● Work instructions:
Where "read" occurs in a line of the entries below, copy that line.

[[ Records to process, beginning ]]

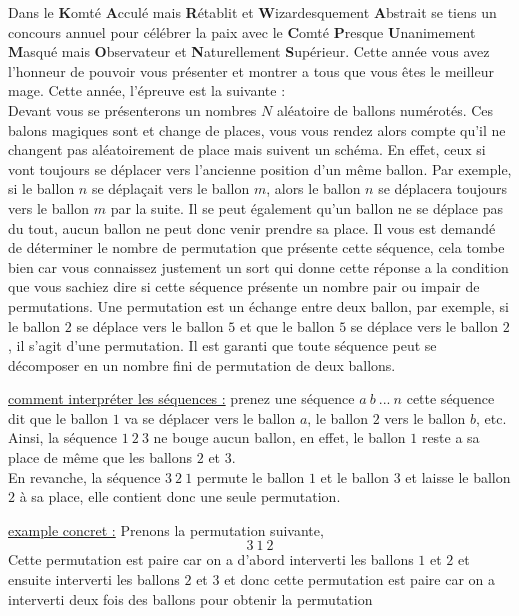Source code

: \problemname{\problemyamlname}


Dans le \textbf{K}omté \textbf{A}cculé mais \textbf{R}établit et \textbf{W}izardesquement \textbf{A}bstrait se tiens un concours annuel pour célébrer la paix avec le \textbf{C}omté \textbf{P}resque \textbf{U}nanimement \textbf{M}asqué mais \textbf{O}bservateur et \textbf{N}aturellement \textbf{S}upérieur.
Cette année vous avez l'honneur de pouvoir vous présenter et montrer a tous que vous êtes le meilleur mage. Cette année, l'épreuve est la suivante : \\

Devant vous se présenterons un nombres $N$ aléatoire de ballons numérotés. Ces balons magiques sont et change de places, vous vous rendez alors compte qu'il ne changent pas aléatoirement de place mais suivent un schéma. En effet, ceux si vont toujours se déplacer vers l'ancienne position d'un même ballon.
Par exemple, si le ballon $n$ se déplaçait vers le ballon $m$, alors le ballon $n$ se déplacera toujours vers le ballon $m$ par la suite. Il se peut également qu'un ballon ne se déplace pas du tout, aucun ballon ne peut donc venir prendre sa place.
Il vous est demandé de déterminer le nombre de permutation que présente cette séquence, cela tombe bien car vous connaissez justement un sort qui donne cette réponse a la condition que vous sachiez dire si cette séquence présente un nombre pair ou impair de permutations.
Une permutation est un échange entre deux ballon, par exemple, si le ballon $2$ se déplace vers le ballon $5$ et que le ballon $5$ se déplace vers le ballon $2$, il s'agit d'une permutation.
Il est garanti que toute séquence peut se décomposer en un nombre fini de permutation de deux ballons.

\underline{comment interpréter les séquences :} prenez une séquence $a\ b\ ...\ n$ cette séquence dit que le ballon $1$ va se déplacer vers le ballon $a$, le ballon $2$ vers le ballon $b$, etc.\\
Ainsi, la séquence $1\ 2\ 3$ ne bouge aucun ballon, en effet, le ballon $1$ reste a sa place de même que les ballons $2$ et $3$.\\
En revanche, la séquence $3\ 2\ 1$ permute le ballon $1$ et le ballon $3$ et laisse le ballon $2$ à sa place, elle contient donc une seule permutation.

\underline{example concret :} Prenons la permutation suivante,
\[
3\ 1\ 2    
\]
Cette permutation est paire car on a d'abord interverti les ballons $1$ et $2$ et ensuite interverti les ballons $2$ et $3$ et donc cette permutation est paire car on a interverti deux fois des ballons pour obtenir la permutation

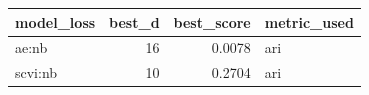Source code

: \begin{tabular}{lrrl}
\toprule
model\_loss & best\_d & best\_score & metric\_used \\
\midrule
ae:nb & 16 & 0.0078 & ari \\
scvi:nb & 10 & 0.2704 & ari \\
\bottomrule
\end{tabular}
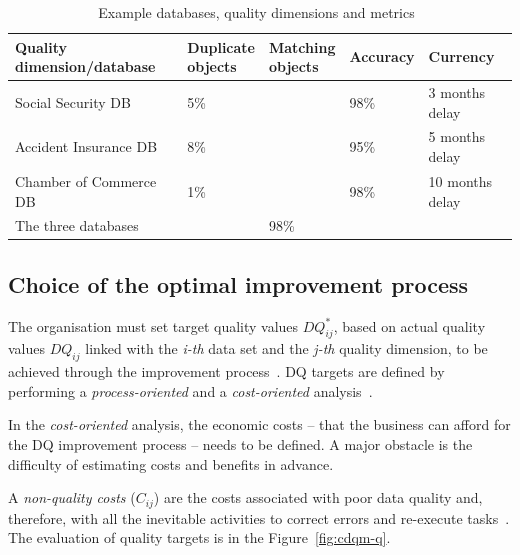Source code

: \begin{table}[htbp]
    \centering

    \begin{tabular}{@{}lllll@{}}
        \toprule
        Quality dimension/database  & \shortstack{Duplicate \\ objects} & \shortstack{Matching \\ objects}  & Accuracy  & Currency          \\ \midrule
        Social Security DB          & 5\%                               &                                   & 98\%      & 3 months delay    \\
        Accident Insurance DB       & 8\%                               &                                   & 95\%      & 5 months delay    \\
        Chamber of Commerce DB      & 1\%                               &                                   & 98\%      & 10 months delay   \\
        The three databases         &                                   & 98\%                              &           &                   \\
        \bottomrule
    \end{tabular}

    \caption{Example databases, quality dimensions and metrics~\cite{batini2008}}
    \label{table:ex-dat}
\end{table}
\FloatBarrier

\subsection{Choice of the optimal improvement process}

The organisation must set target quality values \( DQ_{ij}^* \), based on actual quality values \( DQ_{ij} \) linked with the \textit{i-th} data set and the \textit{j-th} quality dimension, to be achieved through the improvement process~\cite{batini2008}.
DQ targets are defined by performing a \textit{process-oriented} and a \textit{cost-oriented} analysis~\cite{batini2008}.

In the \textit{cost-oriented} analysis, the economic costs – that the business can afford for the DQ improvement process – needs to be defined.
A major obstacle is the difficulty of estimating costs and benefits in advance.

A \textit{non-quality costs} (\( C_{ij} \)) are the costs associated with poor data quality and, therefore, with all the inevitable activities to correct errors and re-execute tasks~\cite{batini2008}.
The evaluation of quality targets is in the Figure~\ref{fig:cdqm-q}.


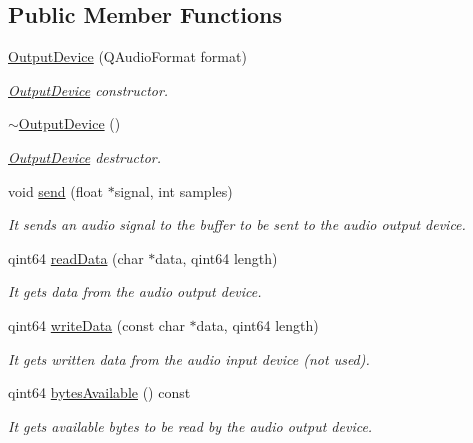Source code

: \subsection*{Public Member Functions}
\begin{DoxyCompactItemize}
\item 
\hyperlink{class_output_device_aa1e4dbe8403fb3fc022f71e3e3c26ee7}{Output\+Device} (Q\+Audio\+Format format)
\begin{DoxyCompactList}\small\item\em \hyperlink{class_output_device}{Output\+Device} constructor. \end{DoxyCompactList}\item 
\mbox{\label{class_output_device_a10111574a055eee12fb86934f049a6b4}} 
\hyperlink{class_output_device_a10111574a055eee12fb86934f049a6b4}{$\sim$\+Output\+Device} ()
\begin{DoxyCompactList}\small\item\em \hyperlink{class_output_device}{Output\+Device} destructor. \end{DoxyCompactList}\item 
void \hyperlink{class_output_device_aa4906f742ed51716dfc9a7602014efcc}{send} (float $\ast$signal, int samples)
\begin{DoxyCompactList}\small\item\em It sends an audio signal to the buffer to be sent to the audio output device. \end{DoxyCompactList}\item 
qint64 \hyperlink{class_output_device_a5f455a9fdaa26664957b54b7806a1b7d}{read\+Data} (char $\ast$data, qint64 length)
\begin{DoxyCompactList}\small\item\em It gets data from the audio output device. \end{DoxyCompactList}\item 
qint64 \hyperlink{class_output_device_ab616ad1f0080ce753b511c08360bdde8}{write\+Data} (const char $\ast$data, qint64 length)
\begin{DoxyCompactList}\small\item\em It gets written data from the audio input device (not used). \end{DoxyCompactList}\item 
qint64 \hyperlink{class_output_device_ae15675354b4b09ca3ff02a24be102c4d}{bytes\+Available} () const
\begin{DoxyCompactList}\small\item\em It gets available bytes to be read by the audio output device. \end{DoxyCompactList}\item 

\end{DoxyCompactItemize}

[[ Records to process, end ]]

● Output for this task:
qint64 \hyperlink{class_output_device_a5f455a9fdaa26664957b54b7806a1b7d}{read\+Data} (char $\ast$data, qint64 length)
\begin{DoxyCompactList}\small\item\em It gets available bytes to be read by the audio output device. \end{DoxyCompactList}\item 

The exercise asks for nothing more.